Investors bet big on green economy, dump oil stocks in massive sector rotation

Read more...

Oct 19, 2020

Share

While the energy sector remains a key driver of Canada’s economy, investor sentiment continues to shift away from the traditional big oil players.

In recent weeks, shares of household names such as Suncor Inc., Cenovus Energy Inc., Imperial Oil Ltd., Husky Energy Inc. and Canadian Natural Resources Ltd. have continued to languish.

All told, the five companies have shed nearly $100 billion in value this year, based on the collective drop in their market caps.
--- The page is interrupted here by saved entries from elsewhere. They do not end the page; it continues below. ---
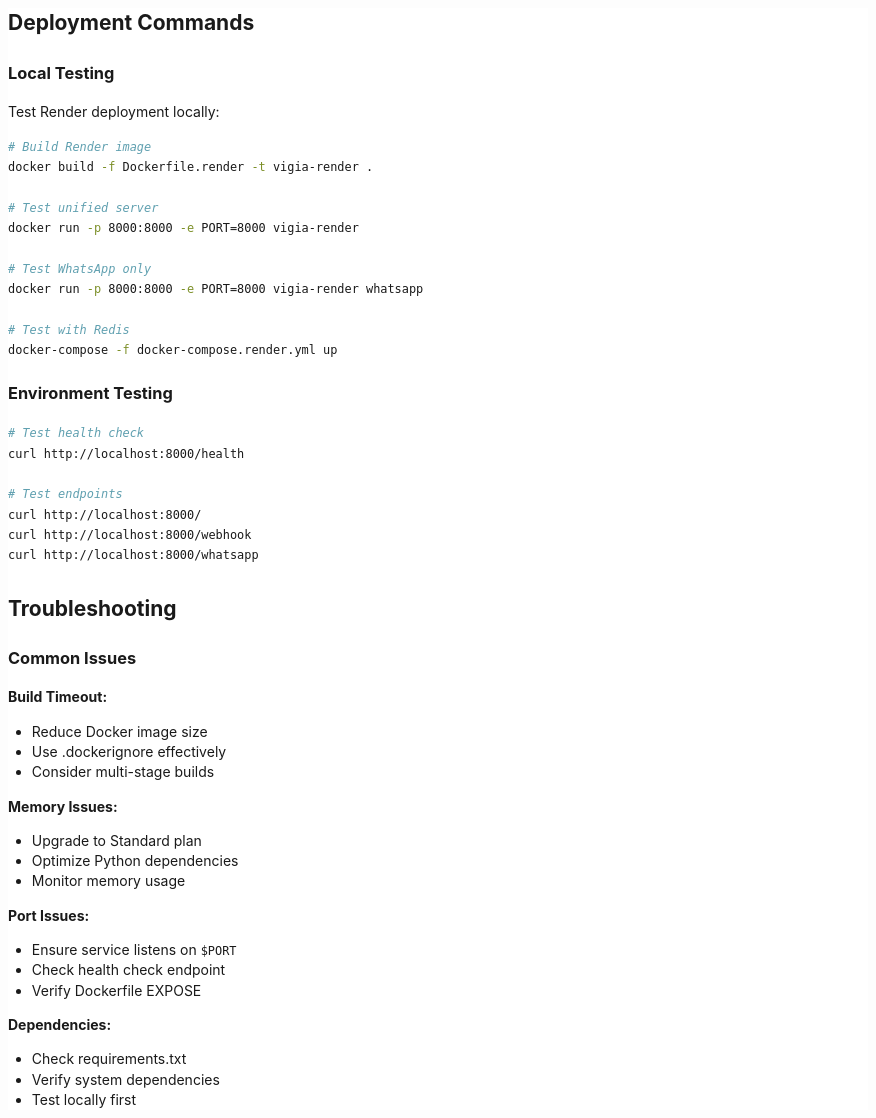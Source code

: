 ## Deployment Commands

### Local Testing

Test Render deployment locally:

```bash
# Build Render image
docker build -f Dockerfile.render -t vigia-render .

# Test unified server
docker run -p 8000:8000 -e PORT=8000 vigia-render

# Test WhatsApp only
docker run -p 8000:8000 -e PORT=8000 vigia-render whatsapp

# Test with Redis
docker-compose -f docker-compose.render.yml up
```

### Environment Testing

```bash
# Test health check
curl http://localhost:8000/health

# Test endpoints
curl http://localhost:8000/
curl http://localhost:8000/webhook
curl http://localhost:8000/whatsapp
```

## Troubleshooting

### Common Issues

**Build Timeout:**
- Reduce Docker image size
- Use .dockerignore effectively
- Consider multi-stage builds

**Memory Issues:**
- Upgrade to Standard plan
- Optimize Python dependencies
- Monitor memory usage

**Port Issues:**
- Ensure service listens on `$PORT`
- Check health check endpoint
- Verify Dockerfile EXPOSE

**Dependencies:**
- Check requirements.txt
- Verify system dependencies
- Test locally first
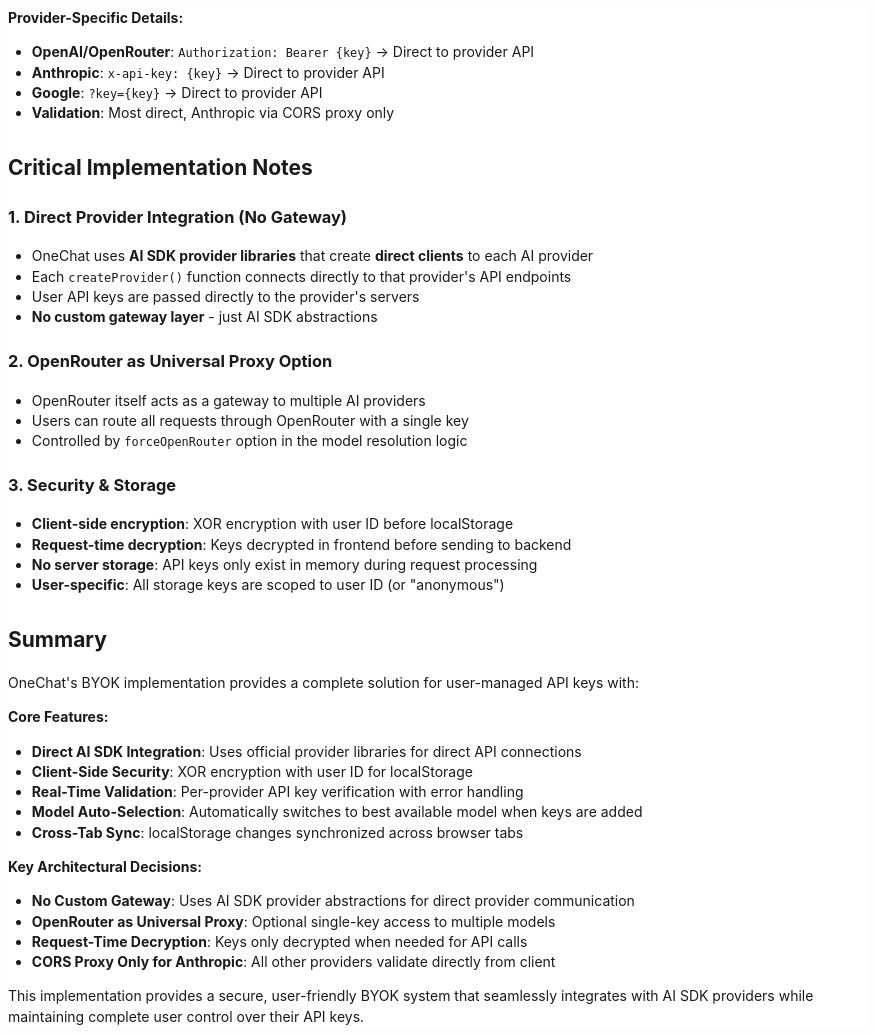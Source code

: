 **Provider-Specific Details:**
- **OpenAI/OpenRouter**: `Authorization: Bearer {key}` → Direct to provider API
- **Anthropic**: `x-api-key: {key}` → Direct to provider API  
- **Google**: `?key={key}` → Direct to provider API
- **Validation**: Most direct, Anthropic via CORS proxy only

## Critical Implementation Notes

### 1. Direct Provider Integration (No Gateway)
- OneChat uses **AI SDK provider libraries** that create **direct clients** to each AI provider
- Each `createProvider()` function connects directly to that provider's API endpoints
- User API keys are passed directly to the provider's servers
- **No custom gateway layer** - just AI SDK abstractions

### 2. OpenRouter as Universal Proxy Option
- OpenRouter itself acts as a gateway to multiple AI providers
- Users can route all requests through OpenRouter with a single key
- Controlled by `forceOpenRouter` option in the model resolution logic

### 3. Security & Storage
- **Client-side encryption**: XOR encryption with user ID before localStorage
- **Request-time decryption**: Keys decrypted in frontend before sending to backend
- **No server storage**: API keys only exist in memory during request processing
- **User-specific**: All storage keys are scoped to user ID (or "anonymous")

## Summary

OneChat's BYOK implementation provides a complete solution for user-managed API keys with:

**Core Features:**
- **Direct AI SDK Integration**: Uses official provider libraries for direct API connections
- **Client-Side Security**: XOR encryption with user ID for localStorage
- **Real-Time Validation**: Per-provider API key verification with error handling
- **Model Auto-Selection**: Automatically switches to best available model when keys are added
- **Cross-Tab Sync**: localStorage changes synchronized across browser tabs

**Key Architectural Decisions:**
- **No Custom Gateway**: Uses AI SDK provider abstractions for direct provider communication
- **OpenRouter as Universal Proxy**: Optional single-key access to multiple models
- **Request-Time Decryption**: Keys only decrypted when needed for API calls
- **CORS Proxy Only for Anthropic**: All other providers validate directly from client

This implementation provides a secure, user-friendly BYOK system that seamlessly integrates with AI SDK providers while maintaining complete user control over their API keys.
While much of the selling pressure has been tied to oil demand uncertainty from the pandemic, investors have also begun to load up on shares of companies with ties to a clean energy future.  

The S&P/TSX Renewable Energy & Clean Technology Index has risen by 38 per cent in 2020 — that compares to a 38 per cent drop for the benchmark TSX energy index.
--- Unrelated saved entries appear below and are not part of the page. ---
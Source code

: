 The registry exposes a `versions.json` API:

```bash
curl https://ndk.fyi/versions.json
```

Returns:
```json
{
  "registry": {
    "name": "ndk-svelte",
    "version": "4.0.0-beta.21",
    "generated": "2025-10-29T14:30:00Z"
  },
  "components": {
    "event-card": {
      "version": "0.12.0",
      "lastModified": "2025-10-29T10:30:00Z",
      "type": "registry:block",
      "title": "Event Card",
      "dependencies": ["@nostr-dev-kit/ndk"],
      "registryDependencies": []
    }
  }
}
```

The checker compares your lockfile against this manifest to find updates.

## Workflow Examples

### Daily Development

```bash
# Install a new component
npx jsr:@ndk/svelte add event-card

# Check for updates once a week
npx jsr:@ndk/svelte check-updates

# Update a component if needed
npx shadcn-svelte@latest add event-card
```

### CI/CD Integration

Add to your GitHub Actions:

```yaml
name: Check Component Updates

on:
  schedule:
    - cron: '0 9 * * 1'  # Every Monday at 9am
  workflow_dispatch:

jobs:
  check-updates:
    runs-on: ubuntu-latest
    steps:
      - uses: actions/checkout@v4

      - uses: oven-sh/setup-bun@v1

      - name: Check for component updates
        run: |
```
In the past month, standout stocks on the TSX include Boralex Inc., Northland Power Inc., Innergex Renewable Energy Inc., Brookfield Renewable Partners and Transalta Renewables Inc.
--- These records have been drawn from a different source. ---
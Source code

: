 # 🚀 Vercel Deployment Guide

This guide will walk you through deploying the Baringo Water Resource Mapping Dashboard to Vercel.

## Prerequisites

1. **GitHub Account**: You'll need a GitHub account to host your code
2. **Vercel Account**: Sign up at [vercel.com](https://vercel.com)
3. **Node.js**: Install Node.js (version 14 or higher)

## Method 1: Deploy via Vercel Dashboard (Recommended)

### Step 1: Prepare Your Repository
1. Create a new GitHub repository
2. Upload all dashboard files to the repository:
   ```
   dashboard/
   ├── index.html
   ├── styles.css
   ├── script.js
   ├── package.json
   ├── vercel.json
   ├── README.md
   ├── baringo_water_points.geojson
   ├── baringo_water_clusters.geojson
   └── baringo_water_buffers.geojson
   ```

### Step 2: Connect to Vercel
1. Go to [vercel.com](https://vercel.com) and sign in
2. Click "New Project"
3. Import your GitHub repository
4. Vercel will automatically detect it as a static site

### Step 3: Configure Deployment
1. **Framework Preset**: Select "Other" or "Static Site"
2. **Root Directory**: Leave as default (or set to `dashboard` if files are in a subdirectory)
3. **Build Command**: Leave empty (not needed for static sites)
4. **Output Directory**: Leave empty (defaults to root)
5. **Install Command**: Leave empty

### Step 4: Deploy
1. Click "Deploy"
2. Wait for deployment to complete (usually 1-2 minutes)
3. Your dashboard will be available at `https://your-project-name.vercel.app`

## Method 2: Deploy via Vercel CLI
That group of five stocks alone have seen their collective value rise by more than $12 billion this year, when measured by the increase in their market caps.

The momentum is, in part, tied to clean energy’s starring role on the political stage.  It has been a focal point of Democratic nominee Joe Biden’s presidential bid, while the Trudeau government has also placed a priority on the green economy.

Billionaire entrepreneur Elon Musk may also be playing a role. His electric car company Tesla Inc. has been one of the best performing stocks this year and is now the world’s most valuable automaker.

Regardless of the fundamentals, investors simply can’t get enough of businesses focusing on a future fueled by oil alternatives, such as wind and solar energy.

As a result, Canada’s oil industry has seen its influence on Bay Street shrink.  

Five years ago, the main TSX energy sector subgroup made up roughly 20 per cent of the broader index, second only in influence to the financials sector.

Today, it makes up less than 11 per cent of the broader index — that’s fourth behind financials, materials and industrials.